*** Begin section ***

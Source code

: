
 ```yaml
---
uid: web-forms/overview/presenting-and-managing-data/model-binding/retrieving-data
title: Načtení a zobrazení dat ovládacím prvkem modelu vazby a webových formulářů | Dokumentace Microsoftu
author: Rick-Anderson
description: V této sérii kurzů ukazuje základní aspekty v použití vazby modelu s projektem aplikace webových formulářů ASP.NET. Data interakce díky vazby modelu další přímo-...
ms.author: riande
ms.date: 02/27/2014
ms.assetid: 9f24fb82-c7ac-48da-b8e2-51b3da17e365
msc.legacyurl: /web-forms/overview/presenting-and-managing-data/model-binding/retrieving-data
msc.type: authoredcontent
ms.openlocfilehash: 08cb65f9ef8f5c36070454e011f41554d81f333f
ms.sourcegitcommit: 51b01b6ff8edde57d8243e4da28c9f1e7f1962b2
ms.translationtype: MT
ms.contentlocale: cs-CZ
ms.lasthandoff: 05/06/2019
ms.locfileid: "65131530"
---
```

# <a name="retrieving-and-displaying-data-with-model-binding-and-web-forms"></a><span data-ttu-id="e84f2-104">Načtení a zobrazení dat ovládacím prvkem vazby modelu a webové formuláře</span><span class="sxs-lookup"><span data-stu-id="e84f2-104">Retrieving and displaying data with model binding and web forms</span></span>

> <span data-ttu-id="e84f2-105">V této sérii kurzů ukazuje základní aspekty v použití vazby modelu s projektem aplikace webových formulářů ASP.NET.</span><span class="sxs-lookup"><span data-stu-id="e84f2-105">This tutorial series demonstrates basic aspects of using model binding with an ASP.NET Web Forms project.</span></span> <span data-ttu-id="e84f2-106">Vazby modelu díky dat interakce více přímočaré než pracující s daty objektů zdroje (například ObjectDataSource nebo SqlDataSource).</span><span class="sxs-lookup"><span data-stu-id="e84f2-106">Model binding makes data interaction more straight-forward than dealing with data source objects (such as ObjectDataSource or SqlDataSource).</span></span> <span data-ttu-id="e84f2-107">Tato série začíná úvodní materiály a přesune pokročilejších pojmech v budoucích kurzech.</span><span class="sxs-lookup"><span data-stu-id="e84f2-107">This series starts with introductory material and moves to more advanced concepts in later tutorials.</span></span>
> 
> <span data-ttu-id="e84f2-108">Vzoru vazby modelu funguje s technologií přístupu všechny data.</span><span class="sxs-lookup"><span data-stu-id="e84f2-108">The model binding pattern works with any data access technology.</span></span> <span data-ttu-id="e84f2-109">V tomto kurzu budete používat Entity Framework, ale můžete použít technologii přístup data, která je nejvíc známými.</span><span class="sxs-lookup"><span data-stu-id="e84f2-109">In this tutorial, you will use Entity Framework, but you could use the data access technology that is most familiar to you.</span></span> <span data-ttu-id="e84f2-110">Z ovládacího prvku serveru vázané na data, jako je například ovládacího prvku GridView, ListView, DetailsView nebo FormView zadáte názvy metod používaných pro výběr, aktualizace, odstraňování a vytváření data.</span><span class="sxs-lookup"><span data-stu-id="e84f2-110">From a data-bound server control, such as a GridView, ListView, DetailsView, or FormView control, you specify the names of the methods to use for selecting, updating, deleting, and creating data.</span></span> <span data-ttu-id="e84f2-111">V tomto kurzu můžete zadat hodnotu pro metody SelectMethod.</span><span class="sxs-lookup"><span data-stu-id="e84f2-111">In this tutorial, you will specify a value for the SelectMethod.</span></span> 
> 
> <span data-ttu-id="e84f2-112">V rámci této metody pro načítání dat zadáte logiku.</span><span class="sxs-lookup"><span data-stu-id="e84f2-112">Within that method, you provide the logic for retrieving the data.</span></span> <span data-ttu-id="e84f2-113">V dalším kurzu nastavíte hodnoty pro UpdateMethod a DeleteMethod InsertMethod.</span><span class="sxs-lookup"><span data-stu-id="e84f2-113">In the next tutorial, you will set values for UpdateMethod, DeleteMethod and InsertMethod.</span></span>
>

*** End section ***

**Aim of the exercise**
All lines above containing the string "retrieving": copy each one.

**Exercise solution**
uid: web-forms/overview/presenting-and-managing-data/model-binding/retrieving-data
msc.legacyurl: /web-forms/overview/presenting-and-managing-data/model-binding/retrieving-data
# <a name="retrieving-and-displaying-data-with-model-binding-and-web-forms"></a><span data-ttu-id="e84f2-104">Načtení a zobrazení dat ovládacím prvkem vazby modelu a webové formuláře</span><span class="sxs-lookup"><span data-stu-id="e84f2-104">Retrieving and displaying data with model binding and web forms</span></span>
> <span data-ttu-id="e84f2-112">V rámci této metody pro načítání dat zadáte logiku.</span><span class="sxs-lookup"><span data-stu-id="e84f2-112">Within that method, you provide the logic for retrieving the data.</span></span> <span data-ttu-id="e84f2-113">V dalším kurzu nastavíte hodnoty pro UpdateMethod a DeleteMethod InsertMethod.</span><span class="sxs-lookup"><span data-stu-id="e84f2-113">In the next tutorial, you will set values for UpdateMethod, DeleteMethod and InsertMethod.</span></span>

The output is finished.